What you are asked to do:
Answer with a number only, stating how many lines of the records hold the word "show".

Source material:
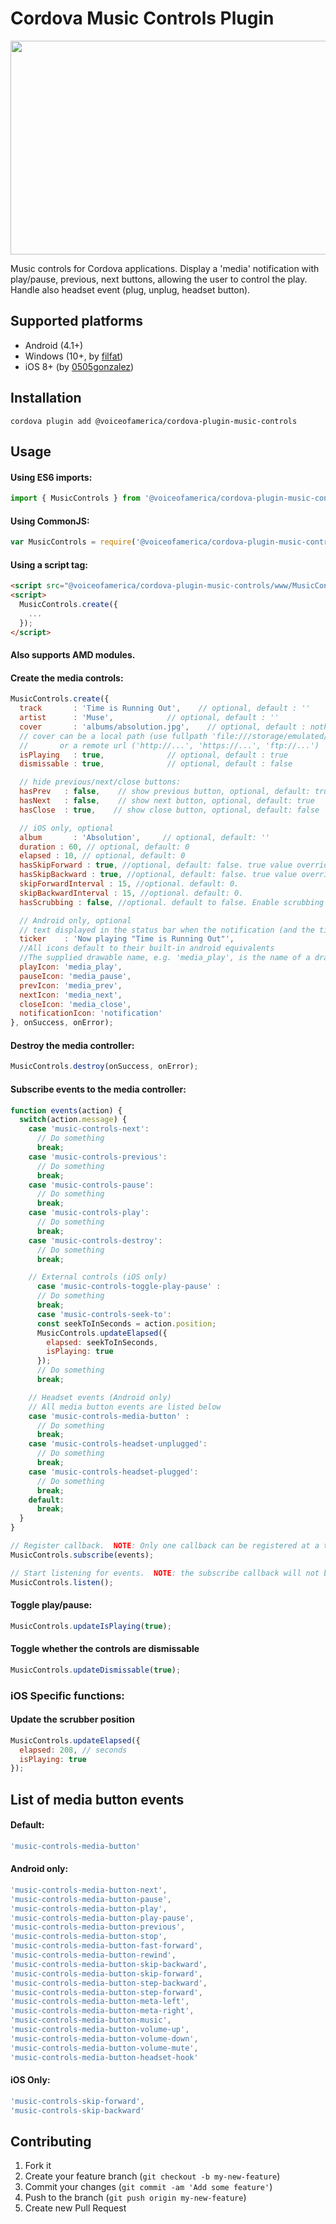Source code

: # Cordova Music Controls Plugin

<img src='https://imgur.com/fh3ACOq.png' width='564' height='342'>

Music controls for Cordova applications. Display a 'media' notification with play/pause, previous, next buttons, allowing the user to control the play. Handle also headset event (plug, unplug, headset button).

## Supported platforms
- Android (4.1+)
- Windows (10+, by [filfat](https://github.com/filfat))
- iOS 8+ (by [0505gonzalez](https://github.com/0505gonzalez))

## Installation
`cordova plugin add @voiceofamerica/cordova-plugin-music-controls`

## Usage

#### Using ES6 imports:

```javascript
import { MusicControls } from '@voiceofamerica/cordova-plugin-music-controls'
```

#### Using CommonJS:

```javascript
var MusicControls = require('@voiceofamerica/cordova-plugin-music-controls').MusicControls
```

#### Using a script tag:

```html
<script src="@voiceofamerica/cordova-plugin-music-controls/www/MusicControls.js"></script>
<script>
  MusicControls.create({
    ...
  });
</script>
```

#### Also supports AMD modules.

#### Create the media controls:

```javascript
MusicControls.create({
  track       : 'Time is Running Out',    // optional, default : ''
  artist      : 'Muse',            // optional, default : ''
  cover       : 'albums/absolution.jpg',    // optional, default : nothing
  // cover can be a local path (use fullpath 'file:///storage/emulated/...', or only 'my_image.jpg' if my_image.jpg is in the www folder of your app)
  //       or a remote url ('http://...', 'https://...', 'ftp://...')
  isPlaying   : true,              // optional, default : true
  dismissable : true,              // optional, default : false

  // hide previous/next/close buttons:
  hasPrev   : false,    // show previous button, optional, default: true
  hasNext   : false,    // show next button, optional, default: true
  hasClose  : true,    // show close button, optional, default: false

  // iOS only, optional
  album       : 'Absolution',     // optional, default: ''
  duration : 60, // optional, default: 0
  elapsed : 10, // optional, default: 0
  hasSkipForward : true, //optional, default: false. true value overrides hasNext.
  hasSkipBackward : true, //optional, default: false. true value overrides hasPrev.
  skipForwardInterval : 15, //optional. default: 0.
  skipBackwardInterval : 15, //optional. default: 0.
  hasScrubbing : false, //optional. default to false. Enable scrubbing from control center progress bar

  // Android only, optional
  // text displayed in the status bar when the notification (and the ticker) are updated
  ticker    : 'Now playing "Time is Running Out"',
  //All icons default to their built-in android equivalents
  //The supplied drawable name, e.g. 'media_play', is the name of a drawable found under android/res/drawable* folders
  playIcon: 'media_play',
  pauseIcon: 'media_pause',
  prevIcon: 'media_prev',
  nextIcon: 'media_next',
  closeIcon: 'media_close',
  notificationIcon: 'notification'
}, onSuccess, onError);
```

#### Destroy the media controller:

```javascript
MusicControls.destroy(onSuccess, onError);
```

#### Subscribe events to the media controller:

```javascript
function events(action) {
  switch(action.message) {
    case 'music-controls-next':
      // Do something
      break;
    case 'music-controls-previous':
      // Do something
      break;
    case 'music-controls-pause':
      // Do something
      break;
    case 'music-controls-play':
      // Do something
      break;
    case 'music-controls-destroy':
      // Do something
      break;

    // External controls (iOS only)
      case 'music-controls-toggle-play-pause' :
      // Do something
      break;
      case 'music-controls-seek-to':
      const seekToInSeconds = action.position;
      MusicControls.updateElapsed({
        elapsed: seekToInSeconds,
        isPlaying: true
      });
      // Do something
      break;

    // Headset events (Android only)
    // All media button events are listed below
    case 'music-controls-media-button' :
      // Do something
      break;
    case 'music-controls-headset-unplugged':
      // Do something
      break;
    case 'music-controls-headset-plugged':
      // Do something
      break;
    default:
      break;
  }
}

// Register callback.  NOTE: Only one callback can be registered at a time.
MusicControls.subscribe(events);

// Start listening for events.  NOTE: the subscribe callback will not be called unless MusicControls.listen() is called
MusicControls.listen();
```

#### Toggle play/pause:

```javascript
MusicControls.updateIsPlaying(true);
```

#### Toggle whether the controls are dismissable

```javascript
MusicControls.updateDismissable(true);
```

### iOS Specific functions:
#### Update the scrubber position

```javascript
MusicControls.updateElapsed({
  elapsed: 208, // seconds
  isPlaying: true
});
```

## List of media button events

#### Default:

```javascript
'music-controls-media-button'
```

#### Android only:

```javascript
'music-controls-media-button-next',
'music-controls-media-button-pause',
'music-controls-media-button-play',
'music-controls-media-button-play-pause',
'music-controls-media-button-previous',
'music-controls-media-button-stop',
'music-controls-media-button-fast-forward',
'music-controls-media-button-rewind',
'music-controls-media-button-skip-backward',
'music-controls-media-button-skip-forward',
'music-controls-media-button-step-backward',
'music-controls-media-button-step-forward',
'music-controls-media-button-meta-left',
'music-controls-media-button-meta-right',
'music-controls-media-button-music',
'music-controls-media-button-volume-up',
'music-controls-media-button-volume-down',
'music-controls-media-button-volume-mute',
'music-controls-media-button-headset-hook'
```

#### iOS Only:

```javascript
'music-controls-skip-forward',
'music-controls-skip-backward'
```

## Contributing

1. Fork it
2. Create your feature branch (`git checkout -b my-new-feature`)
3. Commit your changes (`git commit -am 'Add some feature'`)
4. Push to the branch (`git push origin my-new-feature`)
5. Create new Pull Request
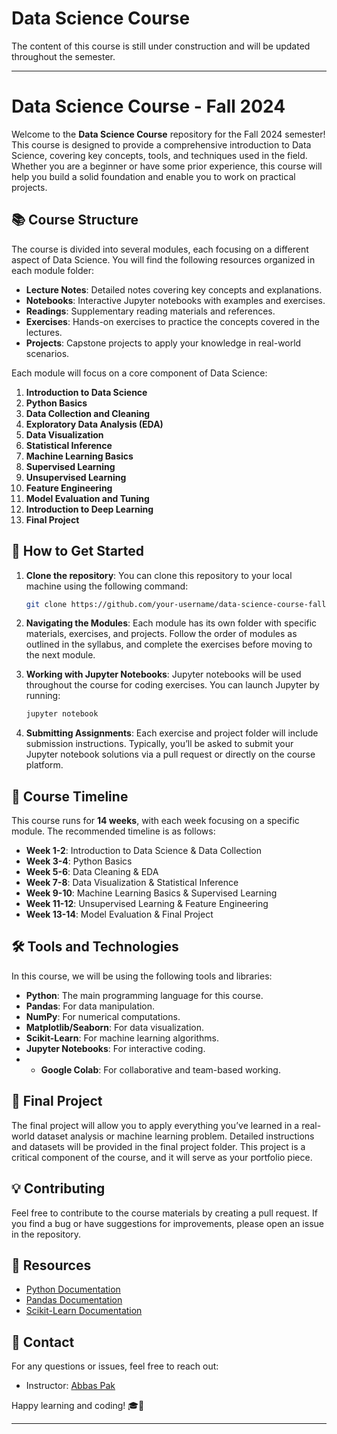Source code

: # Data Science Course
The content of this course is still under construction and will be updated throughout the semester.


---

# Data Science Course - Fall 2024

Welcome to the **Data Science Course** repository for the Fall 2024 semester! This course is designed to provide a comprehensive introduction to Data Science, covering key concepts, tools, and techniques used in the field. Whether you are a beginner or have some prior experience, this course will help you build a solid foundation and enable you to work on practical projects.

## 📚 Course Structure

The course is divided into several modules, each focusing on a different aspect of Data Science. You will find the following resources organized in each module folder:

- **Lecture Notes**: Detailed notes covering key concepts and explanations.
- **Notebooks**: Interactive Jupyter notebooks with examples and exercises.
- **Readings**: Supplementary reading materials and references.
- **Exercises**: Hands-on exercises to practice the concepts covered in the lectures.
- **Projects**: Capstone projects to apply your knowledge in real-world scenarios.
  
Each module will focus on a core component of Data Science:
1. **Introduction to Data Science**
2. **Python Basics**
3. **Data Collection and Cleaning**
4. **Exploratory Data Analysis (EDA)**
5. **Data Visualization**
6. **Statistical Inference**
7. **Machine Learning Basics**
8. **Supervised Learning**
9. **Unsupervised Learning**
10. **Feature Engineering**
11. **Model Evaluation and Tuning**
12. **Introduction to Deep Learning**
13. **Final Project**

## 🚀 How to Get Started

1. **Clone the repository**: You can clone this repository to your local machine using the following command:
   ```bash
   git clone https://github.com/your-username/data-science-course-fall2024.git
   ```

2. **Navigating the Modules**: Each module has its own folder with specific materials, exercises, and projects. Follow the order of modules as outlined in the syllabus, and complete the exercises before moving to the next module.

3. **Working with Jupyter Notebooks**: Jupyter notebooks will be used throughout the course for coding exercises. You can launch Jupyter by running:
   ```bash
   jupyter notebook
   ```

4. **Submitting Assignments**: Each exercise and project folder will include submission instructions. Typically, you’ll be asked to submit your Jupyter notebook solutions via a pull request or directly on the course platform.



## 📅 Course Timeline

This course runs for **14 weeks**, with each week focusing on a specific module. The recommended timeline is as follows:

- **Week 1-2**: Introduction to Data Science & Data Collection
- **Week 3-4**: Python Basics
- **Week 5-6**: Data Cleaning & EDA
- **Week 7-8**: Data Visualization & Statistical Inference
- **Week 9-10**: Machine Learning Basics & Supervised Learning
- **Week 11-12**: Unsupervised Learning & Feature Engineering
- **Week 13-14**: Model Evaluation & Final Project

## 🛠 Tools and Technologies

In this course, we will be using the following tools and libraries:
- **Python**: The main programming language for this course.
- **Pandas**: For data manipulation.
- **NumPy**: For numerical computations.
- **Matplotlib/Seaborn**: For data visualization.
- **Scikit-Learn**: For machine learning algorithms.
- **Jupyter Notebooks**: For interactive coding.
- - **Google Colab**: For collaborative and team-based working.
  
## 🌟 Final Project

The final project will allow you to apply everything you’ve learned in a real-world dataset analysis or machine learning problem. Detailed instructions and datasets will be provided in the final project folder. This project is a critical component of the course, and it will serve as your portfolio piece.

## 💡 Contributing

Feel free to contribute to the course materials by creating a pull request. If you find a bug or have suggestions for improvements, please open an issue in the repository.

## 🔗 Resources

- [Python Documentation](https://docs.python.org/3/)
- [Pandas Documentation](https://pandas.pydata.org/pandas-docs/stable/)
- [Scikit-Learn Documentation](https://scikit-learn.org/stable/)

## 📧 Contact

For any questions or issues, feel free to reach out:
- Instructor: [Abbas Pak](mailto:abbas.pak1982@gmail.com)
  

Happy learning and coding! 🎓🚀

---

...

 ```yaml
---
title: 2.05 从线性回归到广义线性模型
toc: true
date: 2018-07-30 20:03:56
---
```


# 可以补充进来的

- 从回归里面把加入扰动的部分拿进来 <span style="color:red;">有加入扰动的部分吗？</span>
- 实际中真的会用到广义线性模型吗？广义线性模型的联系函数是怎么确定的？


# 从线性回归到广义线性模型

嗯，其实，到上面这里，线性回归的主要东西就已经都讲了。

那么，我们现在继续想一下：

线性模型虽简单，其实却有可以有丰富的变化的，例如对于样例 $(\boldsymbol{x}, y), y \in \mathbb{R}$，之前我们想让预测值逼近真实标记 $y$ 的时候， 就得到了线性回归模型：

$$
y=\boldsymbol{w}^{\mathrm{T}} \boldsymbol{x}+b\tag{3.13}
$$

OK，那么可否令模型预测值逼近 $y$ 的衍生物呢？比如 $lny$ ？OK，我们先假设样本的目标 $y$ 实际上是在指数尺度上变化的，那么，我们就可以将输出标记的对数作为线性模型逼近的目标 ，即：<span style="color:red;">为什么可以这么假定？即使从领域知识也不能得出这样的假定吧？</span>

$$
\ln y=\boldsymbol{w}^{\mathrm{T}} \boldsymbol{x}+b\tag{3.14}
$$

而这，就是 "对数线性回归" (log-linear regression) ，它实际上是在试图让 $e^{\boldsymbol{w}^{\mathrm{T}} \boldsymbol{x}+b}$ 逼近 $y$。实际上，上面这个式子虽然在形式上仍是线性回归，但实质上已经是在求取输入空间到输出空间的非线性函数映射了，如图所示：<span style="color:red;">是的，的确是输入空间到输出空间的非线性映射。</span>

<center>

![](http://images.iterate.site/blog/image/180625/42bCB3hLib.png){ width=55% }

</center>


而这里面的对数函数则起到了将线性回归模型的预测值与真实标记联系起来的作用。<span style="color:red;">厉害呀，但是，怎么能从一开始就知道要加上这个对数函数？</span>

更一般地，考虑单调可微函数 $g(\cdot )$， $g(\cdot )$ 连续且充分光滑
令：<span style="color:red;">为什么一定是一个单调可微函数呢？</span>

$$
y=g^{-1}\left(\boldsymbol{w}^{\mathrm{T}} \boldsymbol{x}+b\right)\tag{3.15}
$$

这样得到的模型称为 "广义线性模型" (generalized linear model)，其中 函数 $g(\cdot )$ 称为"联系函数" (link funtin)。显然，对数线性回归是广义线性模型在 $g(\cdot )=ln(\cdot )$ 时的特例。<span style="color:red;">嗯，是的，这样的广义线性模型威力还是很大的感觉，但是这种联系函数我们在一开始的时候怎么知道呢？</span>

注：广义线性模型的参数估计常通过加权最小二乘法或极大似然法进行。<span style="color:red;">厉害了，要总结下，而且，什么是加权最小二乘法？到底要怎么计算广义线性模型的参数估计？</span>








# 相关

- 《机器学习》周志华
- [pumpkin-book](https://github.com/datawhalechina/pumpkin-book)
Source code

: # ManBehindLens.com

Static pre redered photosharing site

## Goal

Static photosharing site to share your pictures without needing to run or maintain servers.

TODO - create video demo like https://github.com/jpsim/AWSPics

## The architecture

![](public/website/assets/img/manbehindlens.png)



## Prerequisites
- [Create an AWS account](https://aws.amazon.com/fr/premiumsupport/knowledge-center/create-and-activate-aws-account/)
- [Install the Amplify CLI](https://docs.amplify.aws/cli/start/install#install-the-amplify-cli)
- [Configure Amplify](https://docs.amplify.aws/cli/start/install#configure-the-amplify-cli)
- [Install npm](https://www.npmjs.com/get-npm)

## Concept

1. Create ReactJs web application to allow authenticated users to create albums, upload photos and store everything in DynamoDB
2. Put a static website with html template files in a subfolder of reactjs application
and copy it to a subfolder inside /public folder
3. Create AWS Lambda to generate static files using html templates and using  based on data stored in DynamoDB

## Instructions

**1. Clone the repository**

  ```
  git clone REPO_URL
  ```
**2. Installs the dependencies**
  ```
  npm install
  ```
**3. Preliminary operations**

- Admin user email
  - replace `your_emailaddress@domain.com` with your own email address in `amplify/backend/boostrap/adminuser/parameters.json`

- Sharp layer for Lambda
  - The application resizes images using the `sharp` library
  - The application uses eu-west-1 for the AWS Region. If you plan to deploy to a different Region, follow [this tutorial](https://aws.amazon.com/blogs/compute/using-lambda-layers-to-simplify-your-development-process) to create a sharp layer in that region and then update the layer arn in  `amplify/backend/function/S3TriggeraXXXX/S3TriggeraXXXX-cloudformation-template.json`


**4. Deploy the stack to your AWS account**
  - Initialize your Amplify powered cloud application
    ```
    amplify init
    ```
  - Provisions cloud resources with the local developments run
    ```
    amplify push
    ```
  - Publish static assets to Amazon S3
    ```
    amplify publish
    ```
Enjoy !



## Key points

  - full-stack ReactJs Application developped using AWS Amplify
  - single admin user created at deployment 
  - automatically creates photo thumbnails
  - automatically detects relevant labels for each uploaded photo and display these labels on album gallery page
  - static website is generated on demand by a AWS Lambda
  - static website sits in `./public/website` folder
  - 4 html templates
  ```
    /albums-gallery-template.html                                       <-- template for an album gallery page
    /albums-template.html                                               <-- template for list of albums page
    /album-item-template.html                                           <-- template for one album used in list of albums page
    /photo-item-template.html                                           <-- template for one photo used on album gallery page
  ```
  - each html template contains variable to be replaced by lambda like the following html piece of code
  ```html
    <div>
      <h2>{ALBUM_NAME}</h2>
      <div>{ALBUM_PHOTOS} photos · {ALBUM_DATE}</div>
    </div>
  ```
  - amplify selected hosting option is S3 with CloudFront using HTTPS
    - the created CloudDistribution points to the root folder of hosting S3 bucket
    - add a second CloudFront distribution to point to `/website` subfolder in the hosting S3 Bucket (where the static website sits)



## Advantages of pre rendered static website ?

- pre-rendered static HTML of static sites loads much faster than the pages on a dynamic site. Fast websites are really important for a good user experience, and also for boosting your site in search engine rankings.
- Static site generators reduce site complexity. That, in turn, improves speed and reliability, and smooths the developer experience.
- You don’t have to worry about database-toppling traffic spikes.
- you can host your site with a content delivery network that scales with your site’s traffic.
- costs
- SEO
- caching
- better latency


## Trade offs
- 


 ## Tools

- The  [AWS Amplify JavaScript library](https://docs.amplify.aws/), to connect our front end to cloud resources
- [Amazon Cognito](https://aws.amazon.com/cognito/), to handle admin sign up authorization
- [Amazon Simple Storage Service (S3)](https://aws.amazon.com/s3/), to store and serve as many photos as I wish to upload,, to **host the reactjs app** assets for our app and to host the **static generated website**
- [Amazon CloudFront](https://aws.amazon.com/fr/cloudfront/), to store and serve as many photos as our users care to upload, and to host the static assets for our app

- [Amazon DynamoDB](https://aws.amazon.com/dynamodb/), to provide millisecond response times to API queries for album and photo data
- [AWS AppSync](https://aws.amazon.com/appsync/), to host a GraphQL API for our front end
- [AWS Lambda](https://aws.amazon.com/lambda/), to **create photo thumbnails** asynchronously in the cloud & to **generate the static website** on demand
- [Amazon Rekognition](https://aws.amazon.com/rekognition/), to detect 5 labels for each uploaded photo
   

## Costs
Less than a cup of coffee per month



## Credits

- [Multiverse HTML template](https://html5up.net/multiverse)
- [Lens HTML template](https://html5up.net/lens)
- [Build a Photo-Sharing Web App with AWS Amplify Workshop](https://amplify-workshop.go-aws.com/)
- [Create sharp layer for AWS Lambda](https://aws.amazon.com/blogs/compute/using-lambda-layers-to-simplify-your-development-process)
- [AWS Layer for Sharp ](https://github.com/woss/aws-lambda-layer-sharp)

Answer to the problem:
3